# TASK INSTRUCTIONS
Leave the pictures aside and copy all the data exactly.

# RECORD EXCERPTS
:::::
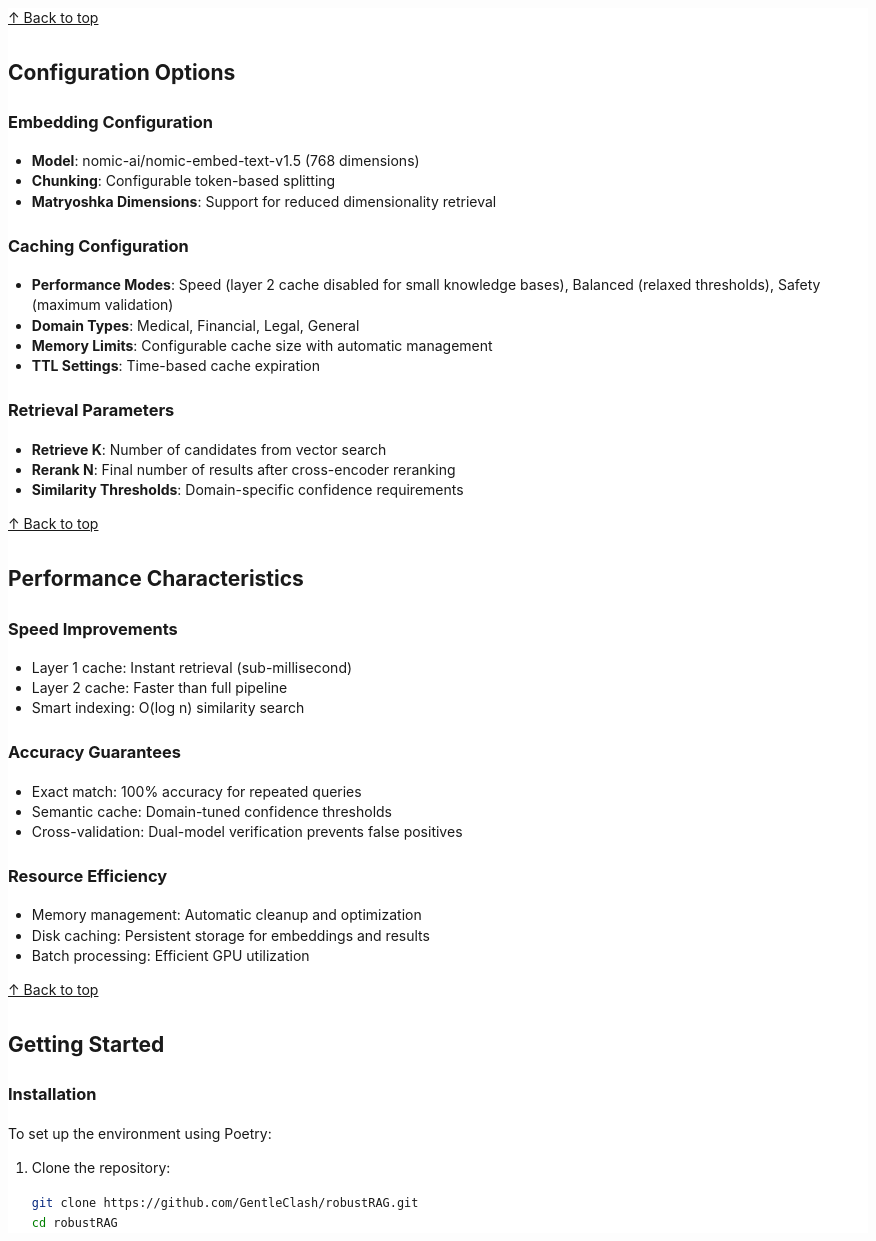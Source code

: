 [↑ Back to top](#table-of-contents)

## Configuration Options

### Embedding Configuration
- **Model**: nomic-ai/nomic-embed-text-v1.5 (768 dimensions)
- **Chunking**: Configurable token-based splitting
- **Matryoshka Dimensions**: Support for reduced dimensionality retrieval

### Caching Configuration
- **Performance Modes**: Speed (layer 2 cache disabled for small knowledge bases), Balanced (relaxed thresholds), Safety (maximum validation)
- **Domain Types**: Medical, Financial, Legal, General
- **Memory Limits**: Configurable cache size with automatic management
- **TTL Settings**: Time-based cache expiration

### Retrieval Parameters
- **Retrieve K**: Number of candidates from vector search
- **Rerank N**: Final number of results after cross-encoder reranking
- **Similarity Thresholds**: Domain-specific confidence requirements

[↑ Back to top](#table-of-contents)

## Performance Characteristics

### Speed Improvements
- Layer 1 cache: Instant retrieval (sub-millisecond)
- Layer 2 cache: Faster than full pipeline
- Smart indexing: O(log n) similarity search

### Accuracy Guarantees
- Exact match: 100% accuracy for repeated queries
- Semantic cache: Domain-tuned confidence thresholds
- Cross-validation: Dual-model verification prevents false positives

### Resource Efficiency
- Memory management: Automatic cleanup and optimization
- Disk caching: Persistent storage for embeddings and results
- Batch processing: Efficient GPU utilization

[↑ Back to top](#table-of-contents)

## Getting Started

### Installation

To set up the environment using Poetry:

1. Clone the repository:
    ```bash
    git clone https://github.com/GentleClash/robustRAG.git
    cd robustRAG
    ```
:::::
# WRITTEN ANSWER
Source code

: [↑ Back to top](#table-of-contents)

## Configuration Options

### Embedding Configuration
- **Model**: nomic-ai/nomic-embed-text-v1.5 (768 dimensions)
- **Chunking**: Configurable token-based splitting
- **Matryoshka Dimensions**: Support for reduced dimensionality retrieval

### Caching Configuration
- **Performance Modes**: Speed (layer 2 cache disabled for small knowledge bases), Balanced (relaxed thresholds), Safety (maximum validation)
- **Domain Types**: Medical, Financial, Legal, General
- **Memory Limits**: Configurable cache size with automatic management
- **TTL Settings**: Time-based cache expiration

### Retrieval Parameters
- **Retrieve K**: Number of candidates from vector search
- **Rerank N**: Final number of results after cross-encoder reranking
- **Similarity Thresholds**: Domain-specific confidence requirements

[↑ Back to top](#table-of-contents)

## Performance Characteristics

### Speed Improvements
- Layer 1 cache: Instant retrieval (sub-millisecond)
- Layer 2 cache: Faster than full pipeline
- Smart indexing: O(log n) similarity search

### Accuracy Guarantees
- Exact match: 100% accuracy for repeated queries
- Semantic cache: Domain-tuned confidence thresholds
- Cross-validation: Dual-model verification prevents false positives

### Resource Efficiency
- Memory management: Automatic cleanup and optimization
- Disk caching: Persistent storage for embeddings and results
- Batch processing: Efficient GPU utilization

[↑ Back to top](#table-of-contents)

## Getting Started

### Installation

To set up the environment using Poetry:

1. Clone the repository:
    ```bash
    git clone https://github.com/GentleClash/robustRAG.git
    cd robustRAG
    ```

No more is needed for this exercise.